Return the lines of the listing below exactly as they appear, beginning at the one with "Simple chair script, allowing" and stopping after the one with "interministériel prévu au"; do not include pictures.

:: PROVIDED INFORMATION ::
——
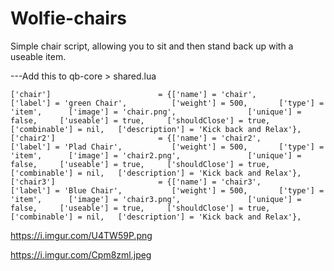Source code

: # Wolfie-chairs
 
 Simple chair script, allowing you to sit and then stand back up with a useable item.
 
---Add this to qb-core > shared.lua

	['chair']		 	             = {['name'] = 'chair', 			  	  	    ['label'] = 'green Chair', 		    ['weight'] = 500, 		['type'] = 'item', 	    ['image'] = 'chair.png', 			    ['unique'] = false, 	['useable'] = true, 	['shouldClose'] = true,	   ['combinable'] = nil,   ['description'] = 'Kick back and Relax'},
	['chair2']		 	             = {['name'] = 'chair2', 			  	  	    ['label'] = 'Plad Chair', 		    ['weight'] = 500, 		['type'] = 'item', 	    ['image'] = 'chair2.png', 			    ['unique'] = false, 	['useable'] = true, 	['shouldClose'] = true,	   ['combinable'] = nil,   ['description'] = 'Kick back and Relax'},
	['chair3']		 	             = {['name'] = 'chair3', 			  	  	    ['label'] = 'Blue Chair', 		    ['weight'] = 500, 		['type'] = 'item', 	    ['image'] = 'chair3.png', 			    ['unique'] = false, 	['useable'] = true, 	['shouldClose'] = true,	   ['combinable'] = nil,   ['description'] = 'Kick back and Relax'},	



https://i.imgur.com/U4TW59P.png


https://i.imgur.com/Cpm8zml.jpeg
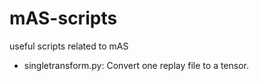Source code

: # mAS-scripts
useful scripts related to mAS

- singletransform.py: Convert one replay file to a tensor. 
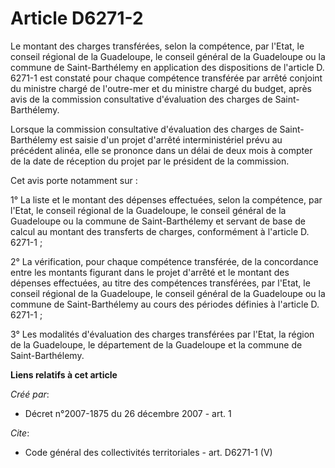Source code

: # Article D6271-2

Le montant des charges transférées, selon la compétence, par l'Etat, le conseil régional de la Guadeloupe, le conseil général
de la Guadeloupe ou la commune de Saint-Barthélemy en application des dispositions de l'article D. 6271-1 est constaté pour
chaque compétence transférée par arrêté conjoint du ministre chargé de l'outre-mer et du ministre chargé du budget, après
avis de la commission consultative d'évaluation des charges de Saint-Barthélemy. 

Lorsque la commission consultative d'évaluation des charges de Saint-Barthélemy est saisie d'un projet d'arrêté
interministériel prévu au précédent alinéa, elle se prononce dans un délai de deux mois à compter de la date de réception du
projet par le président de la commission. 

Cet avis porte notamment sur : 

1° La liste et le montant des dépenses effectuées, selon la compétence, par l'Etat, le conseil régional de la Guadeloupe, le
conseil général de la Guadeloupe ou la commune de Saint-Barthélemy et servant de base de calcul au montant des transferts de
charges, conformément à l'article D. 6271-1 ; 

2° La vérification, pour chaque compétence transférée, de la concordance entre les montants figurant dans le projet d'arrêté
et le montant des dépenses effectuées, au titre des compétences transférées, par l'Etat, le conseil régional de la
Guadeloupe, le conseil général de la Guadeloupe ou la commune de Saint-Barthélemy au cours des périodes définies à l'article
D. 6271-1 ; 

3° Les modalités d'évaluation des charges transférées par l'Etat, la région de la Guadeloupe, le département de la Guadeloupe
et la commune de Saint-Barthélemy.

**Liens relatifs à cet article**

_Créé par_:

  - Décret n°2007-1875 du 26 décembre 2007 - art. 1

_Cite_:

  - Code général des collectivités territoriales - art. D6271-1 (V)
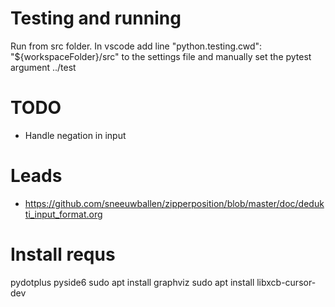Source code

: # Testing and running
Run from src folder. 
In vscode add line "python.testing.cwd": "${workspaceFolder}/src" to the settings file and manually set the pytest argument ../test

# TODO
- Handle negation in input

# Leads
- https://github.com/sneeuwballen/zipperposition/blob/master/doc/dedukti_input_format.org

# Install requs
pydotplus
pyside6
sudo apt install graphviz
sudo apt install libxcb-cursor-dev
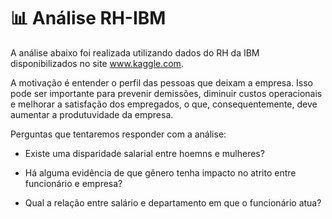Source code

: # 📊 Análise RH-IBM

A análise abaixo foi realizada utilizando dados do RH da IBM disponibilizados no site www.kaggle.com. 

A motivação é entender o perfil das pessoas que deixam a empresa. Isso pode ser importante para prevenir demissões, diminuir custos operacionais e melhorar a satisfação dos empregados, o que, consequentemente, deve aumentar a produtuvidade da empresa. 

Perguntas que tentaremos responder com a análise: 

- Existe uma disparidade salarial entre hoemns e mulheres?

- Há alguma evidência de que gênero tenha impacto no atrito entre funcionário e empresa?

- Qual a relação entre salário e departamento em que o funcionário atua? 
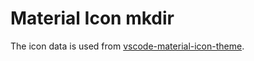 # Material Icon mkdir

The icon data is used from [vscode-material-icon-theme](https://github.com/PKief/vscode-material-icon-theme).
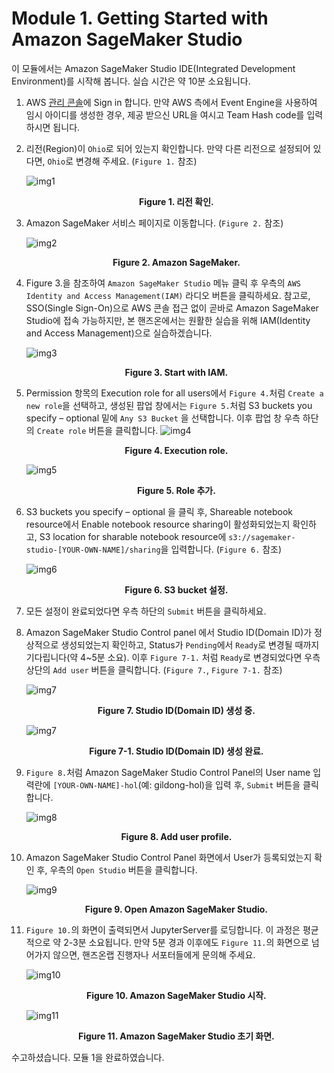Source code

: # Module 1. Getting Started with Amazon SageMaker Studio

이 모듈에서는 Amazon SageMaker Studio IDE(Integrated Development Environment)를 시작해 봅니다. 실습 시간은 약 10분 소요됩니다.

1. AWS [관리 콘솔](https://console.aws.amazon.com/console/home)에 Sign in 합니다. 만약 AWS 측에서 Event Engine을 사용하여 임시 아이디를 생성한 경우, 제공 받으신 URL을 여시고 Team Hash code를 입력하시면 됩니다.

1. 리전(Region)이 `Ohio`로 되어 있는지 확인합니다. 만약 다른 리전으로 설정되어 있다면, `Ohio`로 변경해 주세요. (`Figure 1.` 참조)

    ![img1](./images/fig01.png)
    **<center>Figure 1. 리전 확인.</center>**    

1. Amazon SageMaker 서비스 페이지로 이동합니다. (`Figure 2.` 참조)

    ![img2](./images/fig02.png)
    **<center>Figure 2. Amazon SageMaker.</center>**     

1. Figure 3.을 참조하여 `Amazon SageMaker Studio` 메뉴 클릭 후 우측의 `AWS Identity and Access Management(IAM)` 라디오 버튼을 클릭하세요. 참고로, SSO(Single Sign-On)으로 AWS 콘솔 접근 없이 곧바로 Amazon SageMaker Studio에 접속 가능하지만, 본 핸즈온에서는 원활한 실습을 위해 IAM(Identity and Access Management)으로 실습하겠습니다.

    ![img3](./images/fig03.png)
    **<center>Figure 3. Start with IAM.</center>**    
 
1. Permission 항목의 Execution role for all users에서 `Figure 4.`처럼 `Create a new role`을 선택하고, 생성된 팝업 창에서는 `Figure 5.`처럼 S3 buckets you specify – optional 밑에 `Any S3 Bucket` 을 선택합니다. 이후 팝업 창 우측 하단의 `Create role` 버튼을 클릭합니다.
    ![img4](./images/fig04.png)

    **<center>Figure 4. Execution role.</center>**  

    ![img5](./images/fig05.png)
    **<center>Figure 5. Role 추가.</center>**    

1. S3 buckets you specify – optional 을 클릭 후, Shareable notebook resource에서 Enable notebook resource sharing이 활성화되었는지 확인하고, S3 location for sharable notebook resource에 `s3://sagemaker-studio-[YOUR-OWN-NAME]/sharing`을 입력합니다. (`Figure 6.` 참조)

    ![img6](./images/fig06.png)
    **<center>Figure 6. S3 bucket 설정.</center>**    

1. 모든 설정이 완료되었다면 우측 하단의 `Submit` 버튼을 클릭하세요.

1. Amazon SageMaker Studio Control panel 에서 Studio ID(Domain ID)가 정상적으로 생성되었는지 확인하고, Status가 `Pending`에서 `Ready`로 변경될 때까지 기다립니다(약 4~5분 소요). 이후 `Figure 7-1.` 처럼 `Ready`로 변경되었다면 우측 상단의 `Add user` 버튼을 클릭합니다. (`Figure 7.`, `Figure 7-1.` 참조)

    ![img7](./images/fig07.png)
    **<center>Figure 7. Studio ID(Domain ID) 생성 중.</center>**    

    ![img7](./images/fig07-1.png)
    **<center>Figure 7-1. Studio ID(Domain ID) 생성 완료.</center>**        

1. `Figure 8.`처럼 Amazon SageMaker Studio Control Panel의 User name 입력란에 `[YOUR-OWN-NAME]-hol`(예: gildong-hol)을 입력 후, `Submit` 버튼을 클릭합니다.

    ![img8](./images/fig08.png)
    **<center>Figure 8. Add user profile.</center>**    

1. Amazon SageMaker Studio Control Panel 화면에서 User가 등록되었는지 확인 후, 우측의 `Open Studio` 버튼을 클릭합니다.

    ![img9](./images/fig09.png)
    **<center>Figure 9. Open Amazon SageMaker Studio.</center>**    

1. `Figure 10.`의 화면이 출력되면서 JupyterServer를 로딩합니다. 이 과정은 평균적으로 약 2-3분 소요됩니다. 만약 5분 경과 이후에도 `Figure 11.`의 화면으로 넘어가지 않으면, 핸즈온랩 진행자나 서포터들에게 문의해 주세요.

    ![img10](./images/fig10.png)
    **<center>Figure 10. Amazon SageMaker Studio 시작.</center>**    

    ![img11](./images/fig11.png)
    **<center>Figure 11. Amazon SageMaker Studio 초기 화면.</center>**    

수고하셨습니다. 모듈 1을 완료하였습니다.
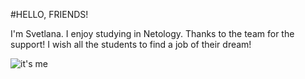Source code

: #HELLO, FRIENDS!

I'm Svetlana.
I enjoy studying in Netology.
Thanks to the team for the support!
I wish all the students to find a job of their dream!

![it's me](./myimage.png")
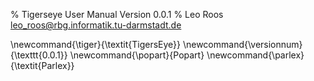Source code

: % Tigerseye User Manual
  Version 0.0.1
% Leo Roos
  <leo_roos@rbg.informatik.tu-darmstadt.de>

<!--latex style macros, can be referenced using the macro inside two dollarsigns. e.g. $\tiger$-->

\newcommand{\tiger}{\textit{TigersEye}}
\newcommand{\versionnum}{\texttt{0.0.1}}
\newcommand{\popart}{Popart}
\newcommand{\parlex}{\textit{Parlex}}

<!--don't forget to end the file with a new line-->
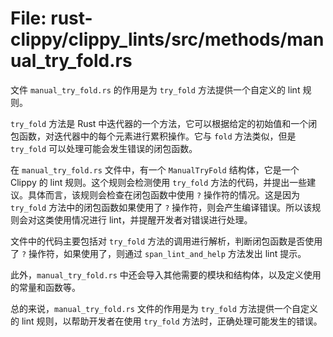 # File: rust-clippy/clippy_lints/src/methods/manual_try_fold.rs

文件 `manual_try_fold.rs` 的作用是为 `try_fold` 方法提供一个自定义的 lint 规则。

`try_fold` 方法是 Rust 中迭代器的一个方法，它可以根据给定的初始值和一个闭包函数，对迭代器中的每个元素进行累积操作。它与 `fold` 方法类似，但是 `try_fold` 可以处理可能会发生错误的闭包函数。

在 `manual_try_fold.rs` 文件中，有一个 `ManualTryFold` 结构体，它是一个 Clippy 的 lint 规则。这个规则会检测使用 `try_fold` 方法的代码，并提出一些建议。具体而言，该规则会检查在闭包函数中使用 `?` 操作符的情况。这是因为 `try_fold` 方法中的闭包函数如果使用了 `?` 操作符，则会产生编译错误。所以该规则会对这类使用情况进行 lint，并提醒开发者对错误进行处理。

文件中的代码主要包括对 `try_fold` 方法的调用进行解析，判断闭包函数是否使用了 `?` 操作符，如果使用了，则通过 `span_lint_and_help` 方法发出 lint 提示。

此外，`manual_try_fold.rs` 中还会导入其他需要的模块和结构体，以及定义使用的常量和函数等。

总的来说，`manual_try_fold.rs` 文件的作用是为 `try_fold` 方法提供一个自定义的 lint 规则，以帮助开发者在使用 `try_fold` 方法时，正确处理可能发生的错误。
——
:: RESPONSE BELOW ::
 Simple chair script, allowing you to sit and then stand back up with a useable item.
 
---Add this to qb-core > shared.lua

	['chair']		 	             = {['name'] = 'chair', 			  	  	    ['label'] = 'green Chair', 		    ['weight'] = 500, 		['type'] = 'item', 	    ['image'] = 'chair.png', 			    ['unique'] = false, 	['useable'] = true, 	['shouldClose'] = true,	   ['combinable'] = nil,   ['description'] = 'Kick back and Relax'},
	['chair2']		 	             = {['name'] = 'chair2', 			  	  	    ['label'] = 'Plad Chair', 		    ['weight'] = 500, 		['type'] = 'item', 	    ['image'] = 'chair2.png', 			    ['unique'] = false, 	['useable'] = true, 	['shouldClose'] = true,	   ['combinable'] = nil,   ['description'] = 'Kick back and Relax'},
	['chair3']		 	             = {['name'] = 'chair3', 			  	  	    ['label'] = 'Blue Chair', 		    ['weight'] = 500, 		['type'] = 'item', 	    ['image'] = 'chair3.png', 			    ['unique'] = false, 	['useable'] = true, 	['shouldClose'] = true,	   ['combinable'] = nil,   ['description'] = 'Kick back and Relax'},	



https://i.imgur.com/U4TW59P.png


https://i.imgur.com/Cpm8zml.jpeg
Source code

: # mAS-scripts
useful scripts related to mAS

- singletransform.py: Convert one replay file to a tensor. 
Source code

: # Article D6271-2

Le montant des charges transférées, selon la compétence, par l'Etat, le conseil régional de la Guadeloupe, le conseil général
de la Guadeloupe ou la commune de Saint-Barthélemy en application des dispositions de l'article D. 6271-1 est constaté pour
chaque compétence transférée par arrêté conjoint du ministre chargé de l'outre-mer et du ministre chargé du budget, après
avis de la commission consultative d'évaluation des charges de Saint-Barthélemy. 

Lorsque la commission consultative d'évaluation des charges de Saint-Barthélemy est saisie d'un projet d'arrêté
interministériel prévu au précédent alinéa, elle se prononce dans un délai de deux mois à compter de la date de réception du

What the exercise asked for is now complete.